Metaphors can speak volumes, can’t they?
Reading this brought back graduate school memories of hours spent “unpacking” metaphors about teaching and learning, many tied to my own interest in understanding classroom trainer resistance to technology and eLearning. In anticipation of a #lrnchat discussion on this topic I created a Pinterest board (since supplemented by Jane Hart) showing some common metaphors about teaching and learning. Check it out at http://pinterest.com/janebozarth/learning-teaching-metaphors/. What do these metaphors say about our mental models? How do they affect our approaches to teaching, learning, and designing instruction or learning experiences? How do they reflect the way we engage with learners or interact with “teachers” or other vehicles for delivering instruction?
Metaphors about learning
In looking over the metaphors I saw several—very different—themes about learning emerge:
- Learning is about connecting data. A number of metaphors view learning as something mechanical, often through connections being made entirely via neural pathways; images include paths being followed, dots connecting, circuitry, wiring, gears turning, synapses firing, discrete pieces of data making connections, and pieces of a puzzle fitting together.

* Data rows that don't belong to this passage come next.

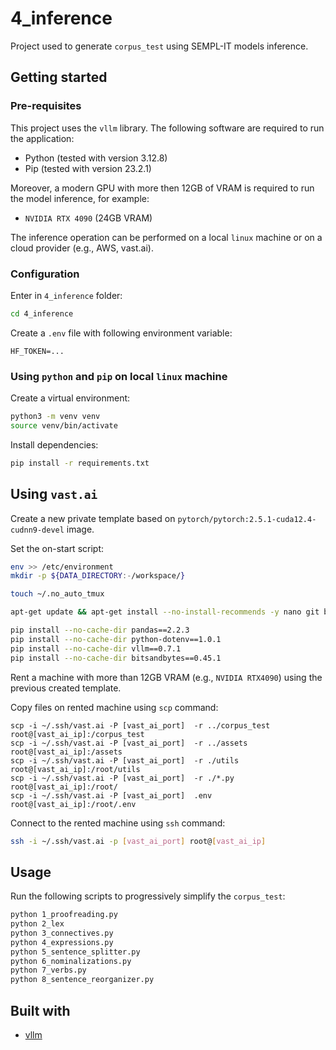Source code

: # 4_inference
Project used to generate `corpus_test` using SEMPL-IT models inference.

## Getting started
### Pre-requisites
This project uses the `vllm` library. The following software are required to run the application:
* Python (tested with version 3.12.8)
* Pip (tested with version 23.2.1)

Moreover, a modern GPU with more then 12GB of VRAM is required to run the model inference, for example:
* `NVIDIA RTX 4090` (24GB VRAM)

The inference operation can be performed on a local `linux` machine or on a cloud provider (e.g., AWS, vast.ai).

### Configuration
Enter in `4_inference` folder:
```sh
cd 4_inference
```

Create a `.env` file with following environment variable:
```
HF_TOKEN=...
```

### Using `python` and `pip` on local `linux` machine
Create a virtual environment:
```sh
python3 -m venv venv
source venv/bin/activate
```

Install dependencies:
```sh
pip install -r requirements.txt
```

## Using `vast.ai`
Create a new private template based on `pytorch/pytorch:2.5.1-cuda12.4-cudnn9-devel` image.

Set the on-start script:
```sh
env >> /etc/environment
mkdir -p ${DATA_DIRECTORY:-/workspace/}

touch ~/.no_auto_tmux

apt-get update && apt-get install --no-install-recommends -y nano git build-essential screen && apt-get clean && rm -rf /var/lib/apt/lists/*

pip install --no-cache-dir pandas==2.2.3
pip install --no-cache-dir python-dotenv==1.0.1
pip install --no-cache-dir vllm==0.7.1
pip install --no-cache-dir bitsandbytes==0.45.1
```

Rent a machine with more than 12GB VRAM (e.g., `NVIDIA RTX4090`) using the previous created template.

Copy files on rented machine using `scp` command:
```
scp -i ~/.ssh/vast.ai -P [vast_ai_port]  -r ../corpus_test     root@[vast_ai_ip]:/corpus_test
scp -i ~/.ssh/vast.ai -P [vast_ai_port]  -r ../assets  root@[vast_ai_ip]:/assets
scp -i ~/.ssh/vast.ai -P [vast_ai_port]  -r ./utils       	  root@[vast_ai_ip]:/root/utils
scp -i ~/.ssh/vast.ai -P [vast_ai_port]  -r ./*.py       	  root@[vast_ai_ip]:/root/
scp -i ~/.ssh/vast.ai -P [vast_ai_port]  .env              root@[vast_ai_ip]:/root/.env
```

Connect to the rented machine using `ssh` command:
```sh
ssh -i ~/.ssh/vast.ai -p [vast_ai_port] root@[vast_ai_ip]
```

## Usage
Run the following scripts to progressively simplify the `corpus_test`:
```sh
python 1_proofreading.py
python 2_lex
python 3_connectives.py
python 4_expressions.py
python 5_sentence_splitter.py
python 6_nominalizations.py
python 7_verbs.py
python 8_sentence_reorganizer.py
```

## Built with
* [vllm](https://github.com/vllm-project/vllm)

- Learning is about connecting people, not connecting objects. While some see learning as joining networked pieces of data, others believe it is dependent on networks of humans.
- Learning happens not along a complex pathway but as a spark, or serendipitous moment: a light bulb coming on, an ah-ha realization, a sudden connection between two things, all in a more happenstance way than the complex-network view.
- Learning is the acquisition of items—ideas, facts, figures—that may remain unconnected.
How would different beliefs about learning affect our practice? What is the prevailing belief in your own work culture? In thinking of my own past and present workplaces, and the types of instruction I’ve most often been asked to build or facilitate, the belief seems most often to be that learning happens as people acquire discrete pieces of data—which we hope they’ll apply as needed. This in turn affects the way in which the instruction attempts to tap into prior learning and tie to other, related pieces of instruction.
Metaphors about learners
Metaphors here showed several views of the learner: as an empty vessel to be filled; as a child to be entertained; and as highly individualized and personal, with the perception of each learner determining what is “learned” and what we “know” (for instance, with the blind men and elephant metaphor).
Metaphors about instructors and the role of instructor
Where do your own beliefs fall? Whether you are a stand-up trainer or an eLearning designer, how does your choice of metaphor affect the tone of your work? Are you a partner in learning or a sage on the stage? Are you a facilitator of learning or a schoolmarm with a ruler (don’t laugh; I know plenty of “schoolmarms”). Or are you an entertainer? Or how about a gardener, planting seeds for growth?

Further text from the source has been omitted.